S57, taking out a sample from the centrifuge tube, adding 22 μL of nuclease-removed ultrapure water, gently pipetting, beating and mixing well with a pipette, standing at room temperature for 2 min, then placing the same on the magnetic rack, and after the solution is cleared, obtaining the second-generation sequencing library of RNA and DNA.

14. The method according to claim 2, wherein a final concentration of Tris-HCl in the reaction solution A is 300 mM, a final concentration of MgCl2 in the reaction solution A is 18 mM, a final concentration of KCl in the reaction solution A is 300 mM, a final concentration of DTT in the reaction solution A is 60 mM, a final concentration of dATP in the reaction solution A is 3 mM, a final concentration of dGTP in the reaction solution A is 3 mM, a final concentration of dCTP in the reaction solution A is 3 mM, and a final concentration of dTTP in the reaction solution A is 3 mM.

15. The method according to claim 4, wherein a final concentration of Tris-HCl in the reaction solution D is 100 mM, a final concentration of MgCl2 in the reaction solution D is 6 mM, a final concentration of KCl in the reaction solution D is 300 mM, a final concentration of DTT in the reaction solution D is 20 mM, a final concentration of NAD+ in the reaction solution D is 208 μM, a final concentration of BSA in the reaction solution D is 400 μg/ml, a final concentration of dATP in the reaction solution D is 4 mM, a final concentration of dGTP in the reaction solution D is 4 mM, a final concentration of dCTP in the reaction solution D is 4 mM, and a final concentration of dTTP in the reaction solution D is 4 mM.

16. The method according to claim 6, wherein a final concentration of Tris-HCl in the reaction solution F is 200 mM, a final concentration of MgCl2 in the reaction solution F is 100 mM, a final concentration of NaCl in the reaction solution F is 500 mM, a final concentration of DTT in the reaction solution F is 100 mM, a final concentration of ATP in the reaction solution F is 5 mM, a final concentration of dATP in the reaction solution F is 5 mM, a final concentration of dGTP in the reaction solution F is 5 mM, a final concentration of dCTP in the reaction solution F is 5 mM, and a final concentration of dTTP in the reaction solution F is 5 mM.

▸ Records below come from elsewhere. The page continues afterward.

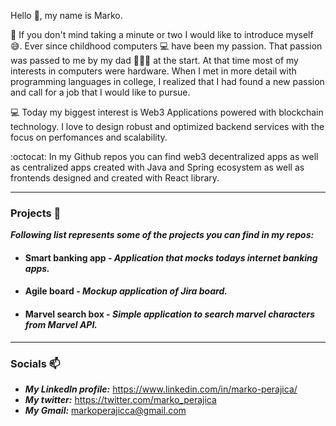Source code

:   Hello 👋, my name is Marko.
 
 👀 If you don't mind taking a minute or two I would like to introduce myself 😅. Ever since childhood computers 💻 have been my passion. 
 That passion was passed to me by my dad 👱🏻‍♂️ at the start. At that time most of my interests in computers were hardware. 
 When I met in more detail with programming languages in college, I realized that I had found a new passion and call for a job that I would like to pursue. 
 
 💻 Today my biggest interest is Web3 Applications powered with blockchain technology. 
 I love to design robust and optimized backend services with the focus on perfomances and scalability.
 
:octocat: In my Github repos you can find web3 decentralized apps as well as centralized apps created with Java and Spring ecosystem as well as frontends designed and created with React library.
 
 ***
 
 ### Projects 📱
 
  ***Following list represents some of the projects you can find in my repos:***
   
  - #### Smart banking app - ***Application that mocks todays internet banking apps.***
  
  - #### Agile board - ***Mockup application of Jira board.***
  
  - #### Marvel search box - ***Simple application to search marvel characters from Marvel API.***

***

 ### Socials 📫 
   - ***My LinkedIn profile:*** https://www.linkedin.com/in/marko-perajica/ 
   - ***My twitter:*** https://twitter.com/marko_perajica
   - ***My Gmail:*** markoperajicca@gmail.com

17. The method according to claim 7, wherein when the reaction temperature is 37° C., the reaction duration is selected according to an expected size of an insert fragment of the second-strand cDNA, wherein the expected size of the insert fragment of the second-strand cDNA is 100 bp, and the reaction duration is 25 to 30 min; the expected size of the insert fragment of the second-strand cDNA is 150 bp, and the reaction duration is 15 to 25 min; and the expected size of the insert fragment of the second-strand cDNA is 200 to 700 bp, and the reaction duration is 10 to 15 min.

18. The method according to claim 8, wherein a final concentration of the Illumina adapter or the MGISEQ adapter Ad153 is 2 μM.

19. The method according to claim 8, wherein a final concentration of Tris-HCl in the reaction solution H is 75 mM, a final concentration of MgCl2 in the reaction solution H is 15 mM, a final concentration of DTT in the reaction solution H is 15 mM, and a final concentration of ATP in the reaction solution H is 2.75 mM.

20. A second-generation sequencing kit of RNA and DNA prepared by a method for constructing a second-generation sequencing library of RNA and DNA, wherein the method comprises:

S1, performing first-strand synthesis on an RNA nucleic acid and a DNA nucleic acid to obtain a first-strand cDNA;

S2, performing second-strand synthesis on the first-strand cDNA to obtain a second-strand cDNA;

S3, obtaining an A-tailed product by fragmentation, end repair, phosphorylation, and A-tailing on the second-strand cDNA by a one-step reaction;

S4, performing adapter ligation and a first purification treatment on the A-tailed product to obtain a target RNA fragment and DNA fragment, and recovering the same; and

S5, carrying out a PCR amplification reaction using the recovered target RNA fragment and DNA fragment as a template to enrich the target RNA fragment and DNA fragment, and constructing and obtaining the second-generation sequencing library of RNA and DNA.